Junyi Doc Reader

ReviewAudited by ClawScan on May 10, 2026.

Overview

This is mostly a coherent document-archiving skill, but its optional LLM mode has a privacy-contract mismatch that can send document chunks to a default external endpoint, and Feishu mode uses local app credentials.

Install only if you are comfortable with its document outputs being stored in your chosen vault and with Feishu mode using local Feishu app credentials. Keep DOC_READER_ALLOW_EXTERNAL=false for offline use; if you enable LLM insights, explicitly set DOC_READER_API_URL and DOC_READER_MODEL so you know exactly where document chunks are sent.

Findings (5)

Artifact-based informational review of SKILL.md, metadata, install specs, static scan signals, and capability signals. ClawScan does not execute the skill or run runtime probes.

What this means

A user may believe they must explicitly choose the LLM endpoint, while the skill can fall back to a default external provider when enrichment is enabled.

Why it was flagged

This privacy claim is contradicted by the included code: `scripts/enricher.py` defines a default OpenAI URL and `scripts/pipeline.py` can enable insights with only an API key and `DOC_READER_ALLOW_EXTERNAL=true`. That mismatch can mislead users about where document content may go.

Skill content
启用 LLM 增强需要用户主动设置全部四个环境变量 ... `DOC_READER_API_URL`(用户指定 endpoint,无硬编码生产 URL)
Recommendation

Require DOC_READER_API_URL and DOC_READER_MODEL explicitly before enrichment, or change the privacy text to clearly state the default endpoint and model.

What this means

Private document chunks can leave the local machine in enrichment mode, potentially to a provider the user did not explicitly configure.

Why it was flagged

When LLM enrichment is enabled, chunk text is sent to an LLM API endpoint, and the endpoint defaults to OpenAI if DOC_READER_API_URL is not set.

Skill content
DEFAULT_API_URL = "https://api.openai.com/v1/chat/completions" ... "content": USER_PROMPT_TEMPLATE.format(text=text) ... urllib.request.urlopen(req, timeout=60)
Recommendation

Leave DOC_READER_ALLOW_EXTERNAL=false unless external analysis is intended, and set DOC_READER_API_URL explicitly to the desired provider before using insights mode.

What this means

Using Feishu mode gives the skill access to Feishu app credentials for the selected account.

Why it was flagged

Feishu mode reads local app credentials to obtain an access token.

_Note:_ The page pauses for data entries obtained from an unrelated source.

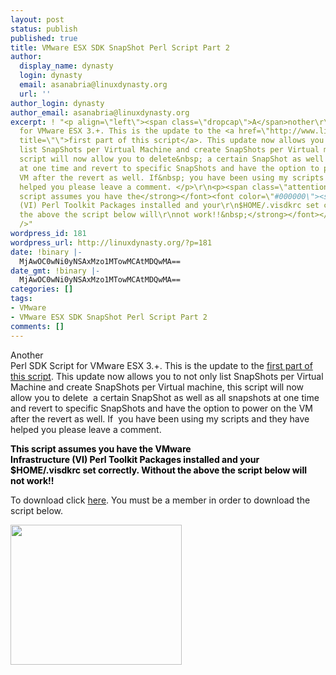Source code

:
 ```yaml
---
layout: post
status: publish
published: true
title: VMware ESX SDK SnapShot Perl Script Part 2
author:
  display_name: dynasty
  login: dynasty
  email: asanabria@linuxdynasty.org
  url: ''
author_login: dynasty
author_email: asanabria@linuxdynasty.org
excerpt: ! "<p align=\"left\"><span class=\"dropcap\">A</span>nother\r\nPerl SDK Script
  for VMware ESX 3.+. This is the update to the <a href=\"http://www.linuxdynasty.org/vmware-esx-perl-sdk-snapshot-script.html\"
  title=\"\">first part of this script</a>. This update now allows you to not only
  list SnapShots per Virtual Machine and create SnapShots per Virtual machine, this
  script will now allow you to delete&nbsp; a certain SnapShot as well as all snapshots
  at one time and revert to specific SnapShots and have the option to power on the
  VM after the revert as well. If&nbsp; you have been using my scripts and they have
  helped you please leave a comment. </p>\r\n<p><span class=\"attention\"><font color=\"#000000\"><strong>This
  script assumes you have the</strong></font><font color=\"#000000\"><strong> </strong><strong>VMware\r\nInfrastructure
  (VI) Perl Toolkit Packages installed and your\r\n$HOME/.visdkrc set correctly. Without
  the above the script below will\r\nnot work!!&nbsp;</strong></font></span></p>\r\n<br
  />"
wordpress_id: 181
wordpress_url: http://linuxdynasty.org/?p=181
date: !binary |-
  MjAwOC0wNi0yNSAxMzo1MTowMCAtMDQwMA==
date_gmt: !binary |-
  MjAwOC0wNi0yNSAxMzo1MTowMCAtMDQwMA==
categories: []
tags:
- VMware
- VMware ESX SDK SnapShot Perl Script Part 2
comments: []
---
```

<p align="left"><span class="dropcap">A</span>nother<br />
Perl SDK Script for VMware ESX 3.+. This is the update to the <a href="http://www.linuxdynasty.org/vmware-esx-perl-sdk-snapshot-script.html" title="">first part of this script</a>. This update now allows you to not only list SnapShots per Virtual Machine and create SnapShots per Virtual machine, this script will now allow you to delete&nbsp; a certain SnapShot as well as all snapshots at one time and revert to specific SnapShots and have the option to power on the VM after the revert as well. If&nbsp; you have been using my scripts and they have helped you please leave a comment. </p>
<p><span class="attention"><font color="#000000"><strong>This script assumes you have the</strong></font><font color="#000000"><strong> </strong><strong>VMware<br />
Infrastructure (VI) Perl Toolkit Packages installed and your<br />
$HOME/.visdkrc set correctly. Without the above the script below will<br />
not work!!&nbsp;</strong></font></span></p>
<p><a id="more"></a><a id="more-181"></a></p>
<p>To download click <a href="http://www.linuxdynasty.org/View-details/Perl-Scripts/17-vm_snapshot.pl.html" title="">here</a>. You must be a member in order to download the script below.</p>
<p><a href="http://www.linuxdynasty.org/images/stories/Scripts/vm_snapshot_pl.png" rel="shadowbox[0]"><img alt="" style="width: 274px; height: 224px" src="http://www.linuxdynasty.org/images/stories/Scripts/vm_snapshot_pl.png" /></a></p>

This is purpose-aligned for fetching Feishu documents, but it is sensitive account authority.

Skill content
仅 `~/.openclaw/openclaw.json` 中 `channels.feishu.accounts[<account>].appId` / `.appSecret` 两个字段 ... 用于换取 Feishu tenant_access_token
Recommendation

Use a least-privilege Feishu app/account and verify the requested `--account` before running Feishu imports.

What this means

Archived content may be reused by agents later if the output directory is part of an Obsidian vault or other searchable knowledge base.

Why it was flagged

The skill intentionally persists source text, chunks, and indexes for later agent use. This is expected for document archiving, but it means private or untrusted document content may remain available in future retrieval contexts.

Skill content
`chunks.jsonl` — 精确检索定位 ... `source.md` — 需要全文搜索时使用 ... `ROOT_INDEX.md` — 先读这个了解文档结构
Recommendation

Store outputs only in a vault/location appropriate for the document sensitivity, and review generated indexes before relying on them.

What this means

The skill depends on the behavior and trustworthiness of local pandoc/pdftotext installations when processing documents.

Why it was flagged

The converter runs local document-conversion binaries. This is central to the stated purpose and uses argument lists rather than shell execution, but users should know local tools are invoked.

Skill content
subprocess.run(["pandoc", "-f", "docx", "-t", "markdown", ...]) ... subprocess.run(["pdftotext", "-layout", input_path, "-"], ...)
Recommendation

Use trusted, up-to-date converter binaries and avoid processing untrusted documents in a sensitive environment.